このままでは、夢の1000km/L達成が危うくなってしまう・・・。

9月1日は、ポートアイランドで走れなくなったため、校内で雨中走行試験を行うことにした。ところが、天気予報に反して雨が上がってしまったので、ホースで散水する中を走らせた。

その結果はボロボロ。スクリーンの撥水性の悪さと曇り,それに前輪が巻き上げる水飛沫がドライバーの顔面にかかることも加わって、雨の日にはとても完走できないことがはっきりした。

それで翌週は雨対策に専念。

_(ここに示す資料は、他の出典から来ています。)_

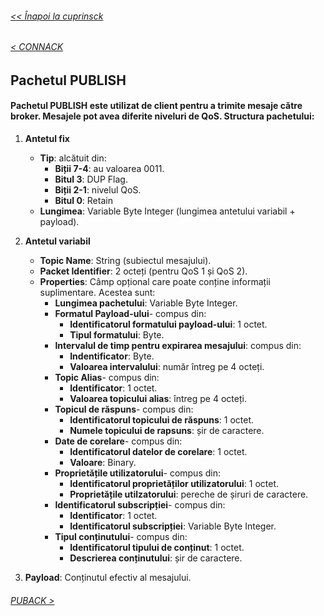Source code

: ###### [<< Înapoi la cuprinsck](../Cuprins.md)
######  [< CONNACK](05.%20CONNACK.md) 
##  Pachetul PUBLISH
#### Pachetul PUBLISH este utilizat de client pentru a trimite mesaje către broker. Mesajele pot avea diferite niveluri de QoS. Structura pachetului:

1. **Antetul fix**
    - **Tip**: alcătuit din:
        - **Biții 7-4**:  au valoarea 0011.
        - **Bitul 3**: DUP Flag.
        - **Biții 2-1**: nivelul QoS.
        - **Bitul 0**: Retain
    - **Lungimea**: Variable Byte Integer (lungimea antetului variabil + payload).

2. **Antetul variabil**
    - **Topic Name**: String (subiectul mesajului).
    - **Packet Identifier**: 2 octeți (pentru QoS 1 și QoS 2).
    - **Properties**: Câmp opțional care poate conține informații suplimentare. Acestea sunt:
        - **Lungimea pachetului**: Variable Byte Integer.
        - **Formatul Payload-ului**- compus din:
            - **Identificatorul formatului payload-ului**: 1 octet.
            - **Tipul formatului**: Byte.
        - **Intervalul de timp pentru expirarea mesajului**: compus din:
            - **Indentificator**: Byte.
            - **Valoarea intervalului**: număr întreg pe 4 octeți.
        - **Topic Alias**- compus din:
            - **Identificator**: 1 octet.
            - **Valoarea topicului alias**: întreg pe 4 octeți.
        - **Topicul de răspuns**- compus din:
            - **Identificatorul topicului de răspuns**: 1 octet.
            - **Numele topicului de rapsuns**: șir de caractere.
        - **Date de corelare**- compus din:
            - **Identificatorul datelor de corelare**: 1 octet.
            - **Valoare**: Binary.
        - **Proprietățile utilizatorului**- compus din:
            - **Identificatorul proprietăților utilizatorului**: 1 octet.
            - **Proprietățile utilzatorului**: pereche de șiruri de caractere.
        - **Identificatorul subscripției**- compus din:
            - **Identificator**: 1 octet.
            - **Identificatorul subscripției**: Variable Byte Integer.
        - **Tipul conținutului**- compus din:
            - **Identificatorul tipului de conținut**: 1 octet.
            - **Descrierea conținutului**: șir de caractere.

3. **Payload**: Conținutul efectiv al mesajului.

###### [PUBACK >](07.%20PUBACK%20(QoS%201).md)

急遽製作した前輪用泥除けなどを装備して臨んだ9月8日の校内走行試験では、その効果が表れて合格点。

ただし、雨の準備はしたとは言え、年に1回の大会なので、晴天を祈る気持ちに変わりはない。

「そうだ! 照る照る坊主を早く作らないと」

9月中旬、蟹のステッカーが届く。

この年は4月以来、トラブルが連鎖的に発生し、9月に入ってからも、ピックアップのケーブルを切断するなど、全く収まる気配がなかった。例によって顧問は、「EG号を前年度で引退させてから、『蟹なし』で活動してきたからだ」と原因を決めつけ、在学中蟹製作担当(本業は溶接)だったOBのNさんに『蟹』の製作を依頼したのだった。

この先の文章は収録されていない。